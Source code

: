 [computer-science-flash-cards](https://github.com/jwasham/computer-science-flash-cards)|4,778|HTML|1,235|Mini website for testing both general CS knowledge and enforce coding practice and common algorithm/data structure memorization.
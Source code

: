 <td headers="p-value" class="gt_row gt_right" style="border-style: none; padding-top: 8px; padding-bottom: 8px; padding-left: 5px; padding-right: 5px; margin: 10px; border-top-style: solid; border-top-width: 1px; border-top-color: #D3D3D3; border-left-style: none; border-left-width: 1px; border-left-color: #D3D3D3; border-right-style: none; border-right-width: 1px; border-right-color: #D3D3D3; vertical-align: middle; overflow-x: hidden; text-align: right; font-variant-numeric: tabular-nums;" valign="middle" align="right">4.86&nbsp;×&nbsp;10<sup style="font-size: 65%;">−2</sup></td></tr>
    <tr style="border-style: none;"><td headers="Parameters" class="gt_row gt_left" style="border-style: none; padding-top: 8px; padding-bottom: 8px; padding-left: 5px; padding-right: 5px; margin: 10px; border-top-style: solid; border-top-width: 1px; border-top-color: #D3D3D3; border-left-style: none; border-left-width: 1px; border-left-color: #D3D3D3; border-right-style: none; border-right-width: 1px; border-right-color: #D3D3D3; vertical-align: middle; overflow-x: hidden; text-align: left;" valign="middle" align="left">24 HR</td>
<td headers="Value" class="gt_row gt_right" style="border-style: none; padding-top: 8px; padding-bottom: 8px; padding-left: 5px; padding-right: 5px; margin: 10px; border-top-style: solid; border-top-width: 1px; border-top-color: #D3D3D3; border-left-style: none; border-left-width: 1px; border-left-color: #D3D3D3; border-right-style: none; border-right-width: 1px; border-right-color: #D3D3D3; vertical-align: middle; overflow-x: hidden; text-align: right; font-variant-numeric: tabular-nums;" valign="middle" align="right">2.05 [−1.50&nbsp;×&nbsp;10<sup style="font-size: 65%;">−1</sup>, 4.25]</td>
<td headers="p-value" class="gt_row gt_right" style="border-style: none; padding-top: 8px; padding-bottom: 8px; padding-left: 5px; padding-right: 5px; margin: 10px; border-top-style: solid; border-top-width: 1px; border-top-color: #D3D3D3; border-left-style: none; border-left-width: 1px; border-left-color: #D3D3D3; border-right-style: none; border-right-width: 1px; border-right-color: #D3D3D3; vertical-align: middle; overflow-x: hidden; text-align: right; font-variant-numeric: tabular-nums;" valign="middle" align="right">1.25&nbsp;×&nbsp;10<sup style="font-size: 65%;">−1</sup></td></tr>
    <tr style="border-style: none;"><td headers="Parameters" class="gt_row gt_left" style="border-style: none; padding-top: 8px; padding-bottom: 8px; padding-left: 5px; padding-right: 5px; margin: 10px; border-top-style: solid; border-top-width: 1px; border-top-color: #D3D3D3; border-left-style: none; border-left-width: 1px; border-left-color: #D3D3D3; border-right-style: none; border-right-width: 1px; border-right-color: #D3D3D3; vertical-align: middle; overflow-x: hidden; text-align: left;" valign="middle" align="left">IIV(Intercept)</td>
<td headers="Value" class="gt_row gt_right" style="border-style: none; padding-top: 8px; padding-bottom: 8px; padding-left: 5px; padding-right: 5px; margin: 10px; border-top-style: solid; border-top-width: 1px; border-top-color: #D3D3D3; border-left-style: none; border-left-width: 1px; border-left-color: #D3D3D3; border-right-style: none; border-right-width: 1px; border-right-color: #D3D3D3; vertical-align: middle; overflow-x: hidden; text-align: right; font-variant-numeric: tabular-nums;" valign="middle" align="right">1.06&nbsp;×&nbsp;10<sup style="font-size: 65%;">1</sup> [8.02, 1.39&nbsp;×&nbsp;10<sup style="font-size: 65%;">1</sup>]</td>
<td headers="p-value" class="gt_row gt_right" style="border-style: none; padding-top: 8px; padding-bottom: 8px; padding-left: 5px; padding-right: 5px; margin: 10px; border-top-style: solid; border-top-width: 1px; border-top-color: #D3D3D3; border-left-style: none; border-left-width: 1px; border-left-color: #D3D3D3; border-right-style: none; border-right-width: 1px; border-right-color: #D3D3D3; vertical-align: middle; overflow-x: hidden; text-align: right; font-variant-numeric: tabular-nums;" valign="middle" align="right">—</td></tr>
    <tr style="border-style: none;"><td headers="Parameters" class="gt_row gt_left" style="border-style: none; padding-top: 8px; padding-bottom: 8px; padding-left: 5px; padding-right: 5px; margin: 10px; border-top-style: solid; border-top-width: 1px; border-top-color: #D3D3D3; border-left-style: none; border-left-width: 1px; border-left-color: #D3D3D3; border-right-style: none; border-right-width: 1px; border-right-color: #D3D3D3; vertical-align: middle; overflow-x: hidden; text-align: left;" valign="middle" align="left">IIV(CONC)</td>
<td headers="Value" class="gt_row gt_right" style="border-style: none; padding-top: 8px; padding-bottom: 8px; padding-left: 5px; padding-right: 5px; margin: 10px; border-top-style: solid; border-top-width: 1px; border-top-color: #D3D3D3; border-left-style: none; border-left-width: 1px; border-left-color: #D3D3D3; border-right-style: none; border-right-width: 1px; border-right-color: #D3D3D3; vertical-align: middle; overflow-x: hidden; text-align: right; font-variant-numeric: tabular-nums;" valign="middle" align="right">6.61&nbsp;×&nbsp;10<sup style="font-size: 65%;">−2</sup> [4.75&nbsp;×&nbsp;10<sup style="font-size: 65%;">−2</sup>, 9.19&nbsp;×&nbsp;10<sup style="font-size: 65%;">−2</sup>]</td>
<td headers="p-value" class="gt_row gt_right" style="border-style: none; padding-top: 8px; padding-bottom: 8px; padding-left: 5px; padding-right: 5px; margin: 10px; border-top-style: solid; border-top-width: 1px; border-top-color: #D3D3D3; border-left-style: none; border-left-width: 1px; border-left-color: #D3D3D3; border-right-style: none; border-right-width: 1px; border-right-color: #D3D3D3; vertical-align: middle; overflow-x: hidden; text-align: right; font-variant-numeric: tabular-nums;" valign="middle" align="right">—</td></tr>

-*-*-

> [What you have to do]: Please repeat the listing word for word.

> [Exercise answer]:
Source code

: [computer-science-flash-cards](https://github.com/jwasham/computer-science-flash-cards)|4,778|HTML|1,235|Mini website for testing both general CS knowledge and enforce coding practice and common algorithm/data structure memorization.
Source code

: <td headers="p-value" class="gt_row gt_right" style="border-style: none; padding-top: 8px; padding-bottom: 8px; padding-left: 5px; padding-right: 5px; margin: 10px; border-top-style: solid; border-top-width: 1px; border-top-color: #D3D3D3; border-left-style: none; border-left-width: 1px; border-left-color: #D3D3D3; border-right-style: none; border-right-width: 1px; border-right-color: #D3D3D3; vertical-align: middle; overflow-x: hidden; text-align: right; font-variant-numeric: tabular-nums;" valign="middle" align="right">4.86&nbsp;×&nbsp;10<sup style="font-size: 65%;">−2</sup></td></tr>
    <tr style="border-style: none;"><td headers="Parameters" class="gt_row gt_left" style="border-style: none; padding-top: 8px; padding-bottom: 8px; padding-left: 5px; padding-right: 5px; margin: 10px; border-top-style: solid; border-top-width: 1px; border-top-color: #D3D3D3; border-left-style: none; border-left-width: 1px; border-left-color: #D3D3D3; border-right-style: none; border-right-width: 1px; border-right-color: #D3D3D3; vertical-align: middle; overflow-x: hidden; text-align: left;" valign="middle" align="left">24 HR</td>
<td headers="Value" class="gt_row gt_right" style="border-style: none; padding-top: 8px; padding-bottom: 8px; padding-left: 5px; padding-right: 5px; margin: 10px; border-top-style: solid; border-top-width: 1px; border-top-color: #D3D3D3; border-left-style: none; border-left-width: 1px; border-left-color: #D3D3D3; border-right-style: none; border-right-width: 1px; border-right-color: #D3D3D3; vertical-align: middle; overflow-x: hidden; text-align: right; font-variant-numeric: tabular-nums;" valign="middle" align="right">2.05 [−1.50&nbsp;×&nbsp;10<sup style="font-size: 65%;">−1</sup>, 4.25]</td>
<td headers="p-value" class="gt_row gt_right" style="border-style: none; padding-top: 8px; padding-bottom: 8px; padding-left: 5px; padding-right: 5px; margin: 10px; border-top-style: solid; border-top-width: 1px; border-top-color: #D3D3D3; border-left-style: none; border-left-width: 1px; border-left-color: #D3D3D3; border-right-style: none; border-right-width: 1px; border-right-color: #D3D3D3; vertical-align: middle; overflow-x: hidden; text-align: right; font-variant-numeric: tabular-nums;" valign="middle" align="right">1.25&nbsp;×&nbsp;10<sup style="font-size: 65%;">−1</sup></td></tr>
    <tr style="border-style: none;"><td headers="Parameters" class="gt_row gt_left" style="border-style: none; padding-top: 8px; padding-bottom: 8px; padding-left: 5px; padding-right: 5px; margin: 10px; border-top-style: solid; border-top-width: 1px; border-top-color: #D3D3D3; border-left-style: none; border-left-width: 1px; border-left-color: #D3D3D3; border-right-style: none; border-right-width: 1px; border-right-color: #D3D3D3; vertical-align: middle; overflow-x: hidden; text-align: left;" valign="middle" align="left">IIV(Intercept)</td>
<td headers="Value" class="gt_row gt_right" style="border-style: none; padding-top: 8px; padding-bottom: 8px; padding-left: 5px; padding-right: 5px; margin: 10px; border-top-style: solid; border-top-width: 1px; border-top-color: #D3D3D3; border-left-style: none; border-left-width: 1px; border-left-color: #D3D3D3; border-right-style: none; border-right-width: 1px; border-right-color: #D3D3D3; vertical-align: middle; overflow-x: hidden; text-align: right; font-variant-numeric: tabular-nums;" valign="middle" align="right">1.06&nbsp;×&nbsp;10<sup style="font-size: 65%;">1</sup> [8.02, 1.39&nbsp;×&nbsp;10<sup style="font-size: 65%;">1</sup>]</td>
<td headers="p-value" class="gt_row gt_right" style="border-style: none; padding-top: 8px; padding-bottom: 8px; padding-left: 5px; padding-right: 5px; margin: 10px; border-top-style: solid; border-top-width: 1px; border-top-color: #D3D3D3; border-left-style: none; border-left-width: 1px; border-left-color: #D3D3D3; border-right-style: none; border-right-width: 1px; border-right-color: #D3D3D3; vertical-align: middle; overflow-x: hidden; text-align: right; font-variant-numeric: tabular-nums;" valign="middle" align="right">—</td></tr>
    <tr style="border-style: none;"><td headers="Parameters" class="gt_row gt_left" style="border-style: none; padding-top: 8px; padding-bottom: 8px; padding-left: 5px; padding-right: 5px; margin: 10px; border-top-style: solid; border-top-width: 1px; border-top-color: #D3D3D3; border-left-style: none; border-left-width: 1px; border-left-color: #D3D3D3; border-right-style: none; border-right-width: 1px; border-right-color: #D3D3D3; vertical-align: middle; overflow-x: hidden; text-align: left;" valign="middle" align="left">IIV(CONC)</td>
<td headers="Value" class="gt_row gt_right" style="border-style: none; padding-top: 8px; padding-bottom: 8px; padding-left: 5px; padding-right: 5px; margin: 10px; border-top-style: solid; border-top-width: 1px; border-top-color: #D3D3D3; border-left-style: none; border-left-width: 1px; border-left-color: #D3D3D3; border-right-style: none; border-right-width: 1px; border-right-color: #D3D3D3; vertical-align: middle; overflow-x: hidden; text-align: right; font-variant-numeric: tabular-nums;" valign="middle" align="right">6.61&nbsp;×&nbsp;10<sup style="font-size: 65%;">−2</sup> [4.75&nbsp;×&nbsp;10<sup style="font-size: 65%;">−2</sup>, 9.19&nbsp;×&nbsp;10<sup style="font-size: 65%;">−2</sup>]</td>
<td headers="p-value" class="gt_row gt_right" style="border-style: none; padding-top: 8px; padding-bottom: 8px; padding-left: 5px; padding-right: 5px; margin: 10px; border-top-style: solid; border-top-width: 1px; border-top-color: #D3D3D3; border-left-style: none; border-left-width: 1px; border-left-color: #D3D3D3; border-right-style: none; border-right-width: 1px; border-right-color: #D3D3D3; vertical-align: middle; overflow-x: hidden; text-align: right; font-variant-numeric: tabular-nums;" valign="middle" align="right">—</td></tr>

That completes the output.